2019-09-15 10:03:32.410 [nt.ItemStatePredictedEvent] - ZWave009KitchenRecessedLightsDimmerSwitchSwitchDimmer predicted to become 100

2019-09-15 10:03:32.411 [nt.ItemStatePredictedEvent] - ZWave020GreatRoomLightDimmerSwitchSwitchDimmer predicted to become 100

2019-09-15 10:03:32.413 [nt.ItemStatePredictedEvent] - ZWave019MasterBedroomFoyerLightDimmerSwitchSwitchDimmer predicted to become OFF

2019-09-15 10:03:32.415 [nt.ItemStatePredictedEvent] - ZWaveNode006GarageEntryHallDimmerSwitchSwitchDimmer predicted to become OFF

You’re banging out a lot of commands in a few milliseconds.

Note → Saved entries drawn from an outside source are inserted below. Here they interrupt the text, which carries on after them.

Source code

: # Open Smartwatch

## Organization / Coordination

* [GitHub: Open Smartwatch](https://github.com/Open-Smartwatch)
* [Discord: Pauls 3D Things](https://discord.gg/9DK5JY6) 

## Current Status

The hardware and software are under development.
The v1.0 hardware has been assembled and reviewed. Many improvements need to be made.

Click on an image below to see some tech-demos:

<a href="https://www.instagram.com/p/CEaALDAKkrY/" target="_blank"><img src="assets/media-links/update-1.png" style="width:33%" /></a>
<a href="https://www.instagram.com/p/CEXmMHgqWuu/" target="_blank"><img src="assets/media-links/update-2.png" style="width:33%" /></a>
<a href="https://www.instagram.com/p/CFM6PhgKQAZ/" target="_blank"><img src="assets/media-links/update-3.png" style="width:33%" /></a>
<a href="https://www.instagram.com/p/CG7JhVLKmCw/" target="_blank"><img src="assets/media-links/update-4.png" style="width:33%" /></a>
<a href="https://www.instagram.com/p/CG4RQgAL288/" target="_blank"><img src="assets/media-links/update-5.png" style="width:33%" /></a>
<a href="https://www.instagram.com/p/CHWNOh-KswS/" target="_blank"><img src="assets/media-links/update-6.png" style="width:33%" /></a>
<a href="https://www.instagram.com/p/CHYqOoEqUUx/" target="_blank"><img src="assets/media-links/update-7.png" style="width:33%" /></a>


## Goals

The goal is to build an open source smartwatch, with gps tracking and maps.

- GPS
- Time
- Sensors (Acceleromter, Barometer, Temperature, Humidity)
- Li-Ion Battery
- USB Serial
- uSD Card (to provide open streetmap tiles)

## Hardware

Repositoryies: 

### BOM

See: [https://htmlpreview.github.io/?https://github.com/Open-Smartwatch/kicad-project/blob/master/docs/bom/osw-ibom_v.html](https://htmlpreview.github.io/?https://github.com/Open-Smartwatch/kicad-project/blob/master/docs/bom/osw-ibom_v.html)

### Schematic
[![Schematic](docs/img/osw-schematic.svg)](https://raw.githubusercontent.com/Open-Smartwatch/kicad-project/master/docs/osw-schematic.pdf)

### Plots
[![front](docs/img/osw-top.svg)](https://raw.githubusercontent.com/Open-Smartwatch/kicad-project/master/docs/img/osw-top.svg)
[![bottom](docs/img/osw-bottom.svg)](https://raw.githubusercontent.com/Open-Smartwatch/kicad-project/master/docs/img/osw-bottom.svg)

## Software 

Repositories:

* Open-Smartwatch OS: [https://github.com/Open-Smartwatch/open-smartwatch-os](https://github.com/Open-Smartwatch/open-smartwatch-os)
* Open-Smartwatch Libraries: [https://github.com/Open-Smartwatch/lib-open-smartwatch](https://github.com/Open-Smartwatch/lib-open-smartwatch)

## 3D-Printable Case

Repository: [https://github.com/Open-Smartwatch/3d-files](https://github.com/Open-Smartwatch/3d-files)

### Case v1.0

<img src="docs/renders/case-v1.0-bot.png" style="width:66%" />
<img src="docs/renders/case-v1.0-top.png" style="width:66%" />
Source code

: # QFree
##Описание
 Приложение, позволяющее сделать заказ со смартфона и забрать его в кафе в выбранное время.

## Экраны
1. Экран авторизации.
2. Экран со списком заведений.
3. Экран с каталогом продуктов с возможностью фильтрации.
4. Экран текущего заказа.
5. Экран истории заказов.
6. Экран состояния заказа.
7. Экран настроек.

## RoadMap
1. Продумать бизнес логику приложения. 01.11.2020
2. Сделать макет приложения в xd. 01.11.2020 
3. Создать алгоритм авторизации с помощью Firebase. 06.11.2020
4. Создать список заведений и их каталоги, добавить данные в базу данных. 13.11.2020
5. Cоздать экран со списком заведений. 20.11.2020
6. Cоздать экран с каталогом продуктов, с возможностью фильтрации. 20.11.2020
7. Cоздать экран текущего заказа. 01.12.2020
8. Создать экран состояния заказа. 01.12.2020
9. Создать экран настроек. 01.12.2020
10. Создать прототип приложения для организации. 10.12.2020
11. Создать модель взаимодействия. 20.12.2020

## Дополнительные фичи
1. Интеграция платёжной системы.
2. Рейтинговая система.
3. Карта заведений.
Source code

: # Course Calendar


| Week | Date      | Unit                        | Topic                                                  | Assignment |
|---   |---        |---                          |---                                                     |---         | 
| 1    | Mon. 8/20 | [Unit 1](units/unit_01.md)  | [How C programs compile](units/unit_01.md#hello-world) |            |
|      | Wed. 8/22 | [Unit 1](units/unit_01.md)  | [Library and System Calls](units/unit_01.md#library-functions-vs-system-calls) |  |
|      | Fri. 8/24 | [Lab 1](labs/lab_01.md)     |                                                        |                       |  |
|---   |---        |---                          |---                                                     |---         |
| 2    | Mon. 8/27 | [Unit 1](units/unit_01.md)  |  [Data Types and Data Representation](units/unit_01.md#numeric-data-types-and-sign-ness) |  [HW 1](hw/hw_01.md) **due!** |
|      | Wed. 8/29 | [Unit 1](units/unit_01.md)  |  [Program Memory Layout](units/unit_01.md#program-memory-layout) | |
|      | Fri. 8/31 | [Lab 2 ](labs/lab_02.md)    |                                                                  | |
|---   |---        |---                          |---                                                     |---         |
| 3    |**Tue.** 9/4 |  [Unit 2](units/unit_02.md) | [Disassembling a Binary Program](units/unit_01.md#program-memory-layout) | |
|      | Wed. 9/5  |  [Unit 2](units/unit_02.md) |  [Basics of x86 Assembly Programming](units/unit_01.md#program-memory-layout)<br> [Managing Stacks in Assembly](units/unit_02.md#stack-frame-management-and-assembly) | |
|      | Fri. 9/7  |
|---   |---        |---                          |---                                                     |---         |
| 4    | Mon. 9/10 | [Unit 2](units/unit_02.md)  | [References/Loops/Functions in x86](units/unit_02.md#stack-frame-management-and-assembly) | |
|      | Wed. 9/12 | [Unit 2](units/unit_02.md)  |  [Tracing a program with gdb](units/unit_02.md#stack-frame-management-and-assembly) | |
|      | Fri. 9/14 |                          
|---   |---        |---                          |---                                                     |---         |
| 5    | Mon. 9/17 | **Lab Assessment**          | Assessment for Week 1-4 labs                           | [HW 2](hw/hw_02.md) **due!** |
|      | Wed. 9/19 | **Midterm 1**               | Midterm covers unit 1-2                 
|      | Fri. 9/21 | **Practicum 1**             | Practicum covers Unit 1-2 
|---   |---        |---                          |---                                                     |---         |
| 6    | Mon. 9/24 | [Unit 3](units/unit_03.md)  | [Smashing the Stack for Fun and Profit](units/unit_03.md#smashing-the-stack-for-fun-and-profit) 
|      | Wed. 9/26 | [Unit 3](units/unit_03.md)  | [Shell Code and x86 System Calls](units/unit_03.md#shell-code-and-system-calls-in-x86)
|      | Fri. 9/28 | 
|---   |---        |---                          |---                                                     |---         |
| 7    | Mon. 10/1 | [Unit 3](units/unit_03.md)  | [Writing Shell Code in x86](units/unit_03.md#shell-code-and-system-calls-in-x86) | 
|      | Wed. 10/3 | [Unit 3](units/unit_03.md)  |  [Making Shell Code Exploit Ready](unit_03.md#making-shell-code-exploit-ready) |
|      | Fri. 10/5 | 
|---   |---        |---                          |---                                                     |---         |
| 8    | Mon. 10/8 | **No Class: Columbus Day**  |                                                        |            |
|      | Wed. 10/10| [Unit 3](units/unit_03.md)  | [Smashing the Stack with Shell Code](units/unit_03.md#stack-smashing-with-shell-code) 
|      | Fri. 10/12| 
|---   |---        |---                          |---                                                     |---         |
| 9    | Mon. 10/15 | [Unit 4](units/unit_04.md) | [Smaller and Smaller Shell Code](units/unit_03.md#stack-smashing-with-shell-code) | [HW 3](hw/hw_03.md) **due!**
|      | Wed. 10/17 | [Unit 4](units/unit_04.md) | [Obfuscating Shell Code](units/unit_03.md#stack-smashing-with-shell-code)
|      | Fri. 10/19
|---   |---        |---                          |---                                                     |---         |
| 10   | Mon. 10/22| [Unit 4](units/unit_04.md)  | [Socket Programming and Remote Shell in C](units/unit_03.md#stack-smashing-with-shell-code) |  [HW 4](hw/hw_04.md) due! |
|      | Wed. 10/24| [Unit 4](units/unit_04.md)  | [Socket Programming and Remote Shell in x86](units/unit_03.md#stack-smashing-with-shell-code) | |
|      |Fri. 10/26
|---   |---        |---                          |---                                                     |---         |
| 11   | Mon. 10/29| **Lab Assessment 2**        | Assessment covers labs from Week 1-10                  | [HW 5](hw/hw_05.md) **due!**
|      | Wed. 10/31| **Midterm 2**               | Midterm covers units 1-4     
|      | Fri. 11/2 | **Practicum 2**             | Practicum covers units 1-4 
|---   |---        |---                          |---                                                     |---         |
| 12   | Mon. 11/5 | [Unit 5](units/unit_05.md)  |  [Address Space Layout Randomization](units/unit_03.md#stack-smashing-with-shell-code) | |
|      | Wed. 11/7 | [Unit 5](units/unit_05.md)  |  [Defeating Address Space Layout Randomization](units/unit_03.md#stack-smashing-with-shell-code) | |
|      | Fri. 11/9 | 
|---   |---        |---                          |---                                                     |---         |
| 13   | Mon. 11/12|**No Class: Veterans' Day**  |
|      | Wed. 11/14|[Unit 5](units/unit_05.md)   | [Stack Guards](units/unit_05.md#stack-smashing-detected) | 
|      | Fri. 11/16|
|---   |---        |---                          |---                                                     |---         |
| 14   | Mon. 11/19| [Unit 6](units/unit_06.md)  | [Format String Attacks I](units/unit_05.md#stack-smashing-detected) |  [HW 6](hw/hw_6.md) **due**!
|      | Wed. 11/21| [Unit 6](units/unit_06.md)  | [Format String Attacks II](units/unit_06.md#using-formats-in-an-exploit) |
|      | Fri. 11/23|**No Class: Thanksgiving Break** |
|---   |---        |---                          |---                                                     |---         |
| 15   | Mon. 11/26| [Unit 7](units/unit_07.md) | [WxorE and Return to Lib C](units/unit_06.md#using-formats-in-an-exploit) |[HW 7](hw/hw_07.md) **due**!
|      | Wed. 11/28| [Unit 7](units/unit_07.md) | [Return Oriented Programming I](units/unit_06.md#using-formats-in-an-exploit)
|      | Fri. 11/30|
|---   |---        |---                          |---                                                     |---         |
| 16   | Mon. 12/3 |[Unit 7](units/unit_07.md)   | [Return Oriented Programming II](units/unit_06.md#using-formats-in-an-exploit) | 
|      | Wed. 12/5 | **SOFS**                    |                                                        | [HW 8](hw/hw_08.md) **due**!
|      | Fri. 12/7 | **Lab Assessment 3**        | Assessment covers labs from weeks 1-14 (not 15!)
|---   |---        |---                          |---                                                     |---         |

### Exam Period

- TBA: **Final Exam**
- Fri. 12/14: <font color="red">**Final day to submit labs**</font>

Isolating node 6 from your events

2019-09-15 10:03:32.378 [ome.event.ItemCommandEvent] - Item ‘ZWaveNode006GarageEntryHallDimmerSwitchSwitchDimmer’ received command 100
2019-09-15 10:03:32.382 [nt.ItemStatePredictedEvent] - ZWaveNode006GarageEntryHallDimmerSwitchSwitchDimmer predicted to become 100
2019-09-15 10:03:32.398 [ome.event.ItemCommandEvent] - Item ‘ZWaveNode006GarageEntryHallDimmerSwitchSwitchDimmer’ received command OFF
2019-09-15 10:03:32.408 [vent.ItemStateChangedEvent] - ZWaveNode006GarageEntryHallDimmerSwitchSwitchDimmer changed from 0 to 100
2019-09-15 10:03:32.415 [nt.ItemStatePredictedEvent] - ZWaveNode006GarageEntryHallDimmerSwitchSwitchDimmer predicted to become OFF

you send it two commands within 20 milliseconds. I wouldn’t like to guess which one gets to your device first. It’s not necessarily the same order as they get processed in openHAB.

ZWave packet loss. You would need to enable debugging for the zwave binding.